On this basis, the SFC launched the consultation, which sets out the SFC’s proposed Securities and Futures (Open-ended Fund Companies) Rules ("OFC Rules") and Code on Open-ended Fund Companies ("OFC Code"). Drafts of the OFC Rules and the OFC Code are attached to the Consultation paper as Appendices A and B respectively.

All OFCs (whether publicly or privately offered) will be subject to the OFC Rules and the OFC Code. OFCs which are intended to be offered to the public will also have to obtain the SFC’s authorisation under Part IV of the Securities and Futures Ordinance unless an exemption applies (public OFCs). The public OFCs will also be subject to the authorisation and ongoing post-authorisation requirements set out in the SFC Handbook for Unit Trusts and Mutual Funds, Investment-Linked Assurance Schemes and Unlisted Structured Investment Products.

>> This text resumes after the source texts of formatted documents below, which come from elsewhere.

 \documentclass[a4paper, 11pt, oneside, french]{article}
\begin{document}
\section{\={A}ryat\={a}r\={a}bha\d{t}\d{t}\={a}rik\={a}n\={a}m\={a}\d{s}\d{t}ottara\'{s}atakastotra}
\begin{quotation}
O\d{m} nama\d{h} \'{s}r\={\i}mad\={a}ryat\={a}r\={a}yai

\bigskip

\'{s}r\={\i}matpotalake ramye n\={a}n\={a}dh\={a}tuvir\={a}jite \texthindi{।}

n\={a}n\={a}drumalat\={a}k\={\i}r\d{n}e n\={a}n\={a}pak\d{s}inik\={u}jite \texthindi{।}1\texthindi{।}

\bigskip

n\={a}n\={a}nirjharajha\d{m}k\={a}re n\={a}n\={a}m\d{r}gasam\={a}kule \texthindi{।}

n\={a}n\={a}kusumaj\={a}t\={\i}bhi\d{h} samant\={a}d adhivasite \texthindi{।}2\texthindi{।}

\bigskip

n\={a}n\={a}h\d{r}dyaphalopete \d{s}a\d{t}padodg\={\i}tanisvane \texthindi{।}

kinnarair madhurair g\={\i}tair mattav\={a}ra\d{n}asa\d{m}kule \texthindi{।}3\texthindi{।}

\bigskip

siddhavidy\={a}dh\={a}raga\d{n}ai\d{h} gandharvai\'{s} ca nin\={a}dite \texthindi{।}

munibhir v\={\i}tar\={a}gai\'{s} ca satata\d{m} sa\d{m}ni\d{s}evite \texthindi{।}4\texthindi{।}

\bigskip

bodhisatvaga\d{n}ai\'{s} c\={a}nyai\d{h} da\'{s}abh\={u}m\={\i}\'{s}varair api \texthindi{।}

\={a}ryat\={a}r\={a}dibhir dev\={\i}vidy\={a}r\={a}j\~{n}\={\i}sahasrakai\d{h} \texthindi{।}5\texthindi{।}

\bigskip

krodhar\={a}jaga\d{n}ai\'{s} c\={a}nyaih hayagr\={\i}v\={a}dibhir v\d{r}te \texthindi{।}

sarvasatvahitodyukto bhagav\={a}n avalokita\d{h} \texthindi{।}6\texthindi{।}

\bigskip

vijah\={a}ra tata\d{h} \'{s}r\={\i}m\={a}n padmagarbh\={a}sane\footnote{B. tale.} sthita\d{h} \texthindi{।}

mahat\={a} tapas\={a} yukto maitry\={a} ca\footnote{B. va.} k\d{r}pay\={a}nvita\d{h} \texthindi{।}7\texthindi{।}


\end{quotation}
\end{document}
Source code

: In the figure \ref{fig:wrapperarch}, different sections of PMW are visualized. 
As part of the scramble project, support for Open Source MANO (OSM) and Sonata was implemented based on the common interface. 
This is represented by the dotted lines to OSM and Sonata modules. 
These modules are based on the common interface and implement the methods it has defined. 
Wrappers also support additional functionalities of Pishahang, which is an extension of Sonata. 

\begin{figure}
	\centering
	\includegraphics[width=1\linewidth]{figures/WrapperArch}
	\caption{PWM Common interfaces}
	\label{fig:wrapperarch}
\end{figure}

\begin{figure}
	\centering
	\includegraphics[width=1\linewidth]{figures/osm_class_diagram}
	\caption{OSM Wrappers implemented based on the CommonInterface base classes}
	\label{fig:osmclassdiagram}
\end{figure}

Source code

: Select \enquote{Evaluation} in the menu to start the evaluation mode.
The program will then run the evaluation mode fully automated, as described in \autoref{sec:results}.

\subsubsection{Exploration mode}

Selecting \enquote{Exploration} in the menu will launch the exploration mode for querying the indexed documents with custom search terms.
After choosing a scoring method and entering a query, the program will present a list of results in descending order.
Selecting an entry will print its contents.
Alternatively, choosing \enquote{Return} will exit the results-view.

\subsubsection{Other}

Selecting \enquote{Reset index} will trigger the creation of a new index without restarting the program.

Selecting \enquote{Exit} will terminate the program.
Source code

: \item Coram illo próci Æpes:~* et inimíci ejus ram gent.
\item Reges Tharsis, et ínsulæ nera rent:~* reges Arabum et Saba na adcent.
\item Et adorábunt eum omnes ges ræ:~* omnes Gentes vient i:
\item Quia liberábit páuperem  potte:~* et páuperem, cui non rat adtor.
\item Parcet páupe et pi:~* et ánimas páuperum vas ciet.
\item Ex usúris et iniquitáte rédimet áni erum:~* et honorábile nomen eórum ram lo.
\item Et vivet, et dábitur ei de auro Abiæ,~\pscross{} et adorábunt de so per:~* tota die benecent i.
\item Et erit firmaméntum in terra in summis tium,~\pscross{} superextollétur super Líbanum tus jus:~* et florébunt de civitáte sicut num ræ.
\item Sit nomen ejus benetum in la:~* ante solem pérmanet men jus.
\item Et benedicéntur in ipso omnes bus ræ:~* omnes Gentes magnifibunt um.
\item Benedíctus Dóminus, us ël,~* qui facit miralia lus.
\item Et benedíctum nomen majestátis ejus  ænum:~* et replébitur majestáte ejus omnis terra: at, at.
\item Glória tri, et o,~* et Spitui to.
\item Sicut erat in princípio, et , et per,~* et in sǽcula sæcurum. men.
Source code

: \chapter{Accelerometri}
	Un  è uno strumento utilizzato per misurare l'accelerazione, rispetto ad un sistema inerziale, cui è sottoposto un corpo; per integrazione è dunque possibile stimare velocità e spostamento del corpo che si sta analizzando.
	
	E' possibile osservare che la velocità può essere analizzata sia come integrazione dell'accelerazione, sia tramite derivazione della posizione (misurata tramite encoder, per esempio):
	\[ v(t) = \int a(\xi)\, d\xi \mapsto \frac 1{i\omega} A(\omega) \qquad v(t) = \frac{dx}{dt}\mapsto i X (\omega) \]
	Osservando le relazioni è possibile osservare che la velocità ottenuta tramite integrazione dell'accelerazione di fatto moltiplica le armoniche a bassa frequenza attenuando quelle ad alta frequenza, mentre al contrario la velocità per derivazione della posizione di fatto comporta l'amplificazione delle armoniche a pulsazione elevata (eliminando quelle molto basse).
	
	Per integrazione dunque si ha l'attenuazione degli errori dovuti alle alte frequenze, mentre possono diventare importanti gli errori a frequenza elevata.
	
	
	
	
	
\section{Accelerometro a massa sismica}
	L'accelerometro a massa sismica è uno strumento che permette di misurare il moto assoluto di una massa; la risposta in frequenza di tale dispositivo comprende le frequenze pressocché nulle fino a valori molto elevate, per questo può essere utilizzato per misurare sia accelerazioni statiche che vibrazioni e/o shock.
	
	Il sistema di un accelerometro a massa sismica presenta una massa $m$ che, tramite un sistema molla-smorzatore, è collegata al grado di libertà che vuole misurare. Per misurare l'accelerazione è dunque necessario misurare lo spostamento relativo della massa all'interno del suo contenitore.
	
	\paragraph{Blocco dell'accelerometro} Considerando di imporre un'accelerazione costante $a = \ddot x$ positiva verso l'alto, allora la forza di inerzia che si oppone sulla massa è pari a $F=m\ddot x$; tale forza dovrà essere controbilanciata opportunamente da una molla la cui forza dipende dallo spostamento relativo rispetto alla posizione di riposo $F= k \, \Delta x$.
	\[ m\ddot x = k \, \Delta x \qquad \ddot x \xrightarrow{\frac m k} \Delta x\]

Our recent bulletin sets out the key proposals for the OFC Rules and the OFC Code in the consultation paper.  Further background regarding the proposed OFC structure and the previous round of consultation can be found in our e-bulletin of March 2016.

SFC and AMF sign MOU on mutual recognition of funds between Hong Kong and France

The SFC of Hong Kong has announced that it has signed a Memorandum of Understanding ("MOU") with the Autorité des Marchés Financiers ("AMF") of France on mutual recognition of funds ("MRF") between Hong Kong and France.

The MOU allows eligible Hong Kong funds and French UCITS funds to be distributed to retail investors in France and the public in Hong Kong respectively, through a streamlined authorisation process. The types of funds currently covered are equity funds, bond funds and mixed funds.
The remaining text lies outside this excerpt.